Alex in Tokyo – 2

Der Tag fing semi-gut an. Ein Mitbewohner meinte den Regenwald abholzen zu müssen. Dadurch hatte ich einigen Wachphasen, das Ganze mit Jetlag gepaart, war ich zwar ausgeschlafen aber nicht fit.

Somit ging ich um 7:30 Uhr in die Küche für eine Kaffee. Lustigerweise treffe ich hier auf Patricia. Sie überfällt mich gleich damit zum Sumo Museum zu fahren und dort Frühstück zu holen. Klingt ja gut dachte ich:
„Du musst in 10 min. bereit sein.“
„Vergiss es!“ 🙂

Das quirlige Etwas verschwand also 5 min. später und ich genieße meinen Kaffee.

Ich fange an mich mit einem weiteren Mitbewohner zu unterhalten (wenn ich ihn nach seinem Namen gefragt hätte würde er hier jetzt stehen). Er wartet gerade drauf das die Rezeption aufmacht, weil er klären muss um er noch nach 21:00 Uhr an den Gepäckbereich kommt. Dabei erzählt er mir seinen Plan. Er will sich ein Fahrrad holen und damit zu erst nach Ueno fahren und dann weiter nach Akihabara.

Mein Kaffee ist leer und ich beschließen zu gucken ob Markus wach ist.

Sagen wir er war so zu 85% wach. Ich also wieder runter noch einen Kaffee, Markus kam kurz danach hinterher.
Nun sind 2 weitere Personen da – 2 Deutsche. Mit diesen betreiben wir nur ein wenig Smaltalk.

Wir entscheiden uns dafür, dass wir etwas zum Frühstück benötigen. Da wir aber nicht gleich noch einmal herkommen wollen geht es also direkt auf Tour – Frühstück muss es unterwegs geben.

Durch Patricias gestrige Empfehlungen war auch unser Plan Ueno zu besuchen. Den Skytree hatten wir, durch unsere Aussicht auf hin, ebenfalls als Ziel. Da wir beide nicht wissen wie es mit den Tickets dafür läuft und ob man eine Zeit reservieren muss, gehen wir also zu erst zu ihm.

Als wir bei ihm sind ist es immer noch nicht ersichtlich wie es denn hier nun läuft. Essen steht für uns beide aber erst mal im Vordergrund. Den erst besten Laden überfallen wir um uns mit Essen auszurüsten. Nun mit Sandwichs bewaffnet wird es mal die Aussicht genossen und gefrühstückt.
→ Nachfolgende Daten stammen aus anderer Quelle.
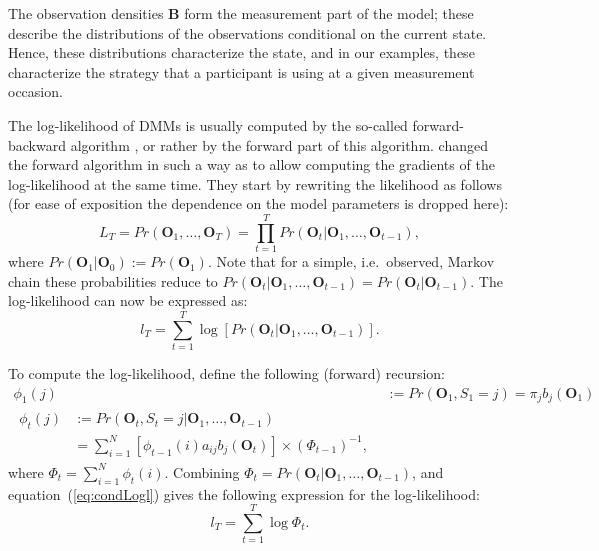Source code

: \documentclass[a4paper,12pt,man]{apa} %
\newcommand{\citep}{\cite}
\newcommand{\mat}{\mathbf}
\newcommand{\vc}{\mathbf}
\begin{document}
The observation densities $\mat{B}$ form the measurement part of the
model; these describe the distributions of the observations
conditional on the current state. Hence, these distributions
characterize the state, and in our examples, these characterize the
strategy that a participant is using at a given measurement occasion.

The log-likelihood of DMMs is usually computed by the
so-called forward-backward algorithm \citep{Baum1966,Rabiner1989}, or
rather by the forward part of this algorithm.  \cite{Lystig2002}
changed the forward algorithm in such a way as to allow computing the
gradients of the log-likelihood at the same time.  They start by
rewriting the likelihood as follows (for ease of exposition the
dependence on the model parameters is dropped here):
\begin{equation}
	L_{T} = Pr(\vc{O}_{1}, \ldots, \vc{O}_{T}) = \prod_{t=1}^{T}
Pr(\vc{O}_{t}|\vc{O}_{1},
	\ldots, \vc{O}_{t-1}),
	\label{condLike}
\end{equation}
where $Pr(\vc{O}_{1}|\vc{O}_{0}):=Pr(\vc{O}_{1})$. Note that for a
simple, i.e.\ observed, Markov chain these probabilities reduce to
$Pr(\vc{O}_{t}|\vc{O}_{1},\ldots,
\vc{O}_{t-1})=Pr(\vc{O}_{t}|\vc{O}_{t-1})$.
The log-likelihood can now be expressed as:
\begin{equation}
	l_{T} = \sum_{t=1}^{T} \log[Pr(\vc{O}_{t}|\vc{O}_{1}, \ldots,
\vc{O}_{t-1})].
	\label{eq:condLogl}
\end{equation}

To compute the log-likelihood, \cite{Lystig2002} define the following
(forward) recursion:
\begin{align}
	\phi_{1}(j) &:= Pr(\vc{O}_{1}, S_{1}=j) = \pi_{j} b_{j}(\vc{O}_{1})
	\label{eq:fwd1} \\
\begin{split}
	\phi_{t}(j) &:= Pr(\vc{O}_{t}, S_{t}=j|\vc{O}_{1}, \ldots,
\vc{O}_{t-1}) \\
	&= \sum_{i=1}^{N} [\phi_{t-1}(i)a_{ij}b_{j}(\vc{O}_{t})] \times
(\Phi_{t-1})^{-1},
	\label{eq:fwdt}
\end{split}
\end{align}
where $\Phi_{t}=\sum_{i=1}^{N} \phi_{t}(i)$. Combining
$\Phi_{t}=Pr(\vc{O}_{t}|\vc{O}_{1}, \ldots, \vc{O}_{t-1})$, and
equation~(\ref{eq:condLogl}) gives the following expression for the
log-likelihood:
\begin{equation}
	l_{T} = \sum_{t=1}^{T} \log \Phi_{t}.
	\label{eq:logl}
\end{equation}
\end{document}

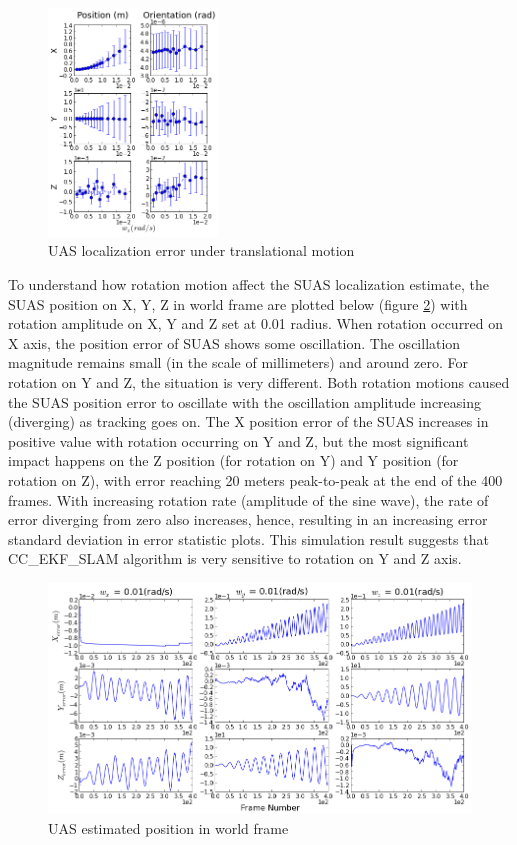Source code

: \begin{figure}[h]
  \includegraphics[width=4.5cm, keepaspectratio=true]{./Figures/SimulationFigures/Figure13.png}
  \caption{UAS localization error under translational 
  \label{fig:simfig9-10}
    motion}
\end{figure}

To understand how rotation motion affect the SUAS localization estimate, the SUAS position on X, Y, Z in world frame are plotted below (figure \ref{fig:simfig14}) with rotation amplitude on X, Y and Z set at 0.01 radius. When rotation occurred on X axis, the position error of SUAS shows some oscillation. The oscillation magnitude remains small (in the scale of millimeters) and around zero. For rotation on Y and Z, the situation is very different. Both rotation motions caused the SUAS position error to oscillate with the oscillation amplitude increasing (diverging) as tracking goes on. The X position error of the SUAS increases in positive value with rotation occurring on Y and Z, but the most significant impact happens on the Z position (for rotation on Y) and Y position (for rotation on Z), with error reaching 20 meters peak-to-peak at the end of the 400 frames. With increasing rotation rate (amplitude of the sine wave), the rate of error diverging from zero also increases, hence, resulting in an increasing error standard deviation in error statistic plots. This simulation result suggests that CC\_EKF\_SLAM algorithm is very sensitive to rotation on Y and Z axis.

\begin{figure}[h]
  \centering
  \includegraphics[width=13cm, keepaspectratio=true]{./Figures/SimulationFigures/Figure14.png}
  \caption{UAS estimated position in world frame}
  \label{fig:simfig14}
\end{figure}
\FloatBarrier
Ab geht es nun in die Schlange beim Skytree. Da wir so lange warten müssen eh wir am Schalter sind, fällt die Entscheidung doch gleich hoch zugehen. Die Dame am Schalter verabschiedet uns mit einem „Schönen Tag noch“ – Oh sie kann Deutsch, ein wenig.

Hier geht es zu den Fotos vom Skytree: HIER KLICKEN

Nun wieder unten wollen wir rüber nach Ueno laufen. Das kostet uns eine Stunde – Taiyaki wird unterwegs noch gekauft und gegessen. Meines mit Schokolade, Markus seines mit Rote-Bohnen-Paste.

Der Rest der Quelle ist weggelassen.